Friday, July 9, 2010

Josie Brown Dishes Secrets

by Tawny

I remember the first time I met Josie Brown. A good friend had invited me over to hang out for the day, explaining that Josie would be there and that I JUST HAD TO meet this gal. Josie, she explained, was fun, savvy and smart. As usual, my friend was right. Not only is Josie fun, savvy and smart, she's one helluva writer, too. I'm super jazzed to have her visit with us today and chat about her newest book, SECRET LIVES OF HUSBANDS AND WIVES.

Six Secrets He Will Always Keep from You

I had a blast writing my latest novel, Secret Lives of Husbands and Wives. Why? Because whereas much as the process of writing is in itself cathartic, with this book I got to delve deeper into all those dirty little secrets we keep from our loved ones—and that they keep from us.
In Secret Lives of Husbands and Wives, everyone in Paradise Heights, the neighborhood where my heroine Lyssa lives, tries to keep their true selves under wraps. But when the marriage of the community’s “perfect couple” unravels and infidelity is suspected, everyone else's secrets are exposed, too.

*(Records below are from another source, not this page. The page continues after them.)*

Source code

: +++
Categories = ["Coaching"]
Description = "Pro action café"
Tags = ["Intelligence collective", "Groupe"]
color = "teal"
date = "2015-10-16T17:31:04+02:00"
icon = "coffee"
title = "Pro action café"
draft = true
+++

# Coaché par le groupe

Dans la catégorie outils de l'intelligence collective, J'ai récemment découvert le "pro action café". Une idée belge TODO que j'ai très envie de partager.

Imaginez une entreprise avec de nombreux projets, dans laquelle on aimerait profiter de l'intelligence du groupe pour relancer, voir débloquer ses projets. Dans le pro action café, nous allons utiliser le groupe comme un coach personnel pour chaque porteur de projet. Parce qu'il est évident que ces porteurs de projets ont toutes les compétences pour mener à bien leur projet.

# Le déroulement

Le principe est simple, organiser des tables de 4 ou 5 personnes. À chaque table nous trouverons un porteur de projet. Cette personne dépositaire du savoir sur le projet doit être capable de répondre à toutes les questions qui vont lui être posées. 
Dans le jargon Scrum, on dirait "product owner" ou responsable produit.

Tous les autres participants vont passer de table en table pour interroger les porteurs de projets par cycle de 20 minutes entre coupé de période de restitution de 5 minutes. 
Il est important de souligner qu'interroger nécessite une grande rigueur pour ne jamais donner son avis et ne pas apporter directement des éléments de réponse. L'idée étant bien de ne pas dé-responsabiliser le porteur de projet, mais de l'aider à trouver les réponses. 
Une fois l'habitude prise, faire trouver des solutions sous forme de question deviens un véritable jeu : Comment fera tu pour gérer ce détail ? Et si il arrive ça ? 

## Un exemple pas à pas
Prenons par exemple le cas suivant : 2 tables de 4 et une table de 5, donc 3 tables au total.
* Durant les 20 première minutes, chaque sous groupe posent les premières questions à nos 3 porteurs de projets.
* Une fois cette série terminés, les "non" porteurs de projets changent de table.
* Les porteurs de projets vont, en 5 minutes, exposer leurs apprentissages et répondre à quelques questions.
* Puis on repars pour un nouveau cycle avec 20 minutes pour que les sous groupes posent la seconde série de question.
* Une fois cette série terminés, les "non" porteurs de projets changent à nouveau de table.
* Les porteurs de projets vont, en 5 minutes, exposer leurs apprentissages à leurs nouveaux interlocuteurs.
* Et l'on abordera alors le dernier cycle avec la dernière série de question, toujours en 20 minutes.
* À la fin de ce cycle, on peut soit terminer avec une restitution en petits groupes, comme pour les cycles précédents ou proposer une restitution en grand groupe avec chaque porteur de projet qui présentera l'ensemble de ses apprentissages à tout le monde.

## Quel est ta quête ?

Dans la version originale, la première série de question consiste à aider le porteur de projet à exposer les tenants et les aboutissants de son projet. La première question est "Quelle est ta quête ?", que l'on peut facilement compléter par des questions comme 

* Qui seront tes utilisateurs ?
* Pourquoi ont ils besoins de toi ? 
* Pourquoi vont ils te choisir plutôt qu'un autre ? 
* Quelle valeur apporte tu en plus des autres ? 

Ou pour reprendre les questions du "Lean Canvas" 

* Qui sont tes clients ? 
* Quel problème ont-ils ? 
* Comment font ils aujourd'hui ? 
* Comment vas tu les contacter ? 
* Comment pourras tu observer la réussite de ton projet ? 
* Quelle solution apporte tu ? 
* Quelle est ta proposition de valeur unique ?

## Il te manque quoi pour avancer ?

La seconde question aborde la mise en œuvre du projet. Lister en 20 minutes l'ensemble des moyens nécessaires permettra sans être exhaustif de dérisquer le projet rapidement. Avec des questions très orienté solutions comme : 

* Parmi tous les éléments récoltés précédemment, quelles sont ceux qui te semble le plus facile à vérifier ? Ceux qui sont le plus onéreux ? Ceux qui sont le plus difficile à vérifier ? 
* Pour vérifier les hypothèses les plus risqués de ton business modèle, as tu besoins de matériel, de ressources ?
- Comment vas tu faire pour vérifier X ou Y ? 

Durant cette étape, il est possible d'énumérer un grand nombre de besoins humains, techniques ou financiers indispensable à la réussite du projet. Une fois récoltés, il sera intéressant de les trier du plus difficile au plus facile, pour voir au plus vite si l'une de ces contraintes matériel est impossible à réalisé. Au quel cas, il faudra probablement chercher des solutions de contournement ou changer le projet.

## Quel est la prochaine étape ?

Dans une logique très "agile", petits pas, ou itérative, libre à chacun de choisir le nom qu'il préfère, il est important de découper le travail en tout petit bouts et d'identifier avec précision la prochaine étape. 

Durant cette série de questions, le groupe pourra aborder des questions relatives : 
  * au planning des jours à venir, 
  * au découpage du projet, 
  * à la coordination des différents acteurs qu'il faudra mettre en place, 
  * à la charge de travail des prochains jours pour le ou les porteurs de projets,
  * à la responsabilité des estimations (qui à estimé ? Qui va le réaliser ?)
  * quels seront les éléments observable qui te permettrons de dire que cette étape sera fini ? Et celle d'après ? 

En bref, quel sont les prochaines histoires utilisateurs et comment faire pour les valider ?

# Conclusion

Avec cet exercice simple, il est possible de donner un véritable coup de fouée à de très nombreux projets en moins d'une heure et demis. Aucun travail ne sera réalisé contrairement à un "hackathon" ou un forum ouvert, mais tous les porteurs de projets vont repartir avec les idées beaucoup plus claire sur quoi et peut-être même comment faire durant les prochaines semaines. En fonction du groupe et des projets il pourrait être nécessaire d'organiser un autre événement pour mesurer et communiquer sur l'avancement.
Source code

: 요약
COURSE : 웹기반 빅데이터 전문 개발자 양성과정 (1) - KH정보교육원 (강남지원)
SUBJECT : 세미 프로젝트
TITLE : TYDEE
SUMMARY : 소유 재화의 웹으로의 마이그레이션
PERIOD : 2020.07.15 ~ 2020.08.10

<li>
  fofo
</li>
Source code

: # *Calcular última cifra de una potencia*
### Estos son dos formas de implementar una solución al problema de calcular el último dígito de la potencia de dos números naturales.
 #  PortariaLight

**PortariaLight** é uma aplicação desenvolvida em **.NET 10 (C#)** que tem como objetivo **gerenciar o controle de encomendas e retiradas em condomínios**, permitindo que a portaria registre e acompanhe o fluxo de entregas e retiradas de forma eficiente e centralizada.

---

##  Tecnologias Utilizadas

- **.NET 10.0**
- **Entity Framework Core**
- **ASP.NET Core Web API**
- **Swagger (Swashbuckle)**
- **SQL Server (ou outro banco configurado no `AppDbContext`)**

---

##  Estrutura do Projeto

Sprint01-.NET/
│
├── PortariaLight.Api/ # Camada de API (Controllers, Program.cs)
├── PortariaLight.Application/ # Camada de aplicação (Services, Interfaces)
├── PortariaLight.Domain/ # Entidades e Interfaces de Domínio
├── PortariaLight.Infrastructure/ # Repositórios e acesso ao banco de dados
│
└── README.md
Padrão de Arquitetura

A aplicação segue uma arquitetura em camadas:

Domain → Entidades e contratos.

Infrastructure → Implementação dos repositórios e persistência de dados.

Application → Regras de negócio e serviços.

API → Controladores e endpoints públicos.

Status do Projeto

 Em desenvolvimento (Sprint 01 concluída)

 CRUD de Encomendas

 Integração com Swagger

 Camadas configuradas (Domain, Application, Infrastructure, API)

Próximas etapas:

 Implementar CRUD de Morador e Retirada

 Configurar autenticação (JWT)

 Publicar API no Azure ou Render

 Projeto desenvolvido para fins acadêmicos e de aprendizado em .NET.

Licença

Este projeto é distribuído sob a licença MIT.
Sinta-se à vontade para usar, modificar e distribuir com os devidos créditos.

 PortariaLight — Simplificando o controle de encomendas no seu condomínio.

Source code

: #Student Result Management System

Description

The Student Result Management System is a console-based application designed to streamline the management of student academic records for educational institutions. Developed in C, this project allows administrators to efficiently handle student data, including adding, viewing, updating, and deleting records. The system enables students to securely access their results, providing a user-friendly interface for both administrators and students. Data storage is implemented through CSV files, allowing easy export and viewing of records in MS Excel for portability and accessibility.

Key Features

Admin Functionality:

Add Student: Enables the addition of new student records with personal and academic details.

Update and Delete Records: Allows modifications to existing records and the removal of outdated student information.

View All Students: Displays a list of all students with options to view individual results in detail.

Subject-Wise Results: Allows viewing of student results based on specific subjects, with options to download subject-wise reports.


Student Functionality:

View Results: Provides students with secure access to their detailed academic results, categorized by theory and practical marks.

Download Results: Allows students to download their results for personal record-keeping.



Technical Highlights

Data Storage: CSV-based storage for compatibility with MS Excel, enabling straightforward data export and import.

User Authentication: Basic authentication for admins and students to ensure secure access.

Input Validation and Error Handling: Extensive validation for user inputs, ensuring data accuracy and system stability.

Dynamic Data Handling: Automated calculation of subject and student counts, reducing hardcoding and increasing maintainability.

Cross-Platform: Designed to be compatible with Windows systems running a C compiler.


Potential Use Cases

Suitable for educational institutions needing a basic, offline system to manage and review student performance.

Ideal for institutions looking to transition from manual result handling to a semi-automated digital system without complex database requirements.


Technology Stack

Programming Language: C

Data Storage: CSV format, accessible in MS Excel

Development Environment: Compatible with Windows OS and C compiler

My research into what the men in our lives keep from us was truly enlightening. Here are six of the most common secrets our men keep from us:

1. Sorry to be the one to deliver the news, but YES: he’s hiding something.
Yeah, yeah, yeah. I know: he’s told you he’s never lied to you, that he’ll always be honest. But guess what? There are certain things he can’t admit to you—because he can’t even admit them to himself. It may be his fear about money. Or a fantasy he has, but is ashamed to tell you about. Or maybe it has something to do with an incident at work. Whatever it is, DON'T ASK. Just know that, if and when he's ready, he'll tell.

2. You aren’t the woman he fantasizes about.
She may be the centerfold of a magazine, or that old flame that still burns a little in his gut. Whomever she is, she may be his fantasy, but you’re his reality, so enjoy what you have. Oh, and make him your fantasy. In bed.

3. He really doesn’t listen to you.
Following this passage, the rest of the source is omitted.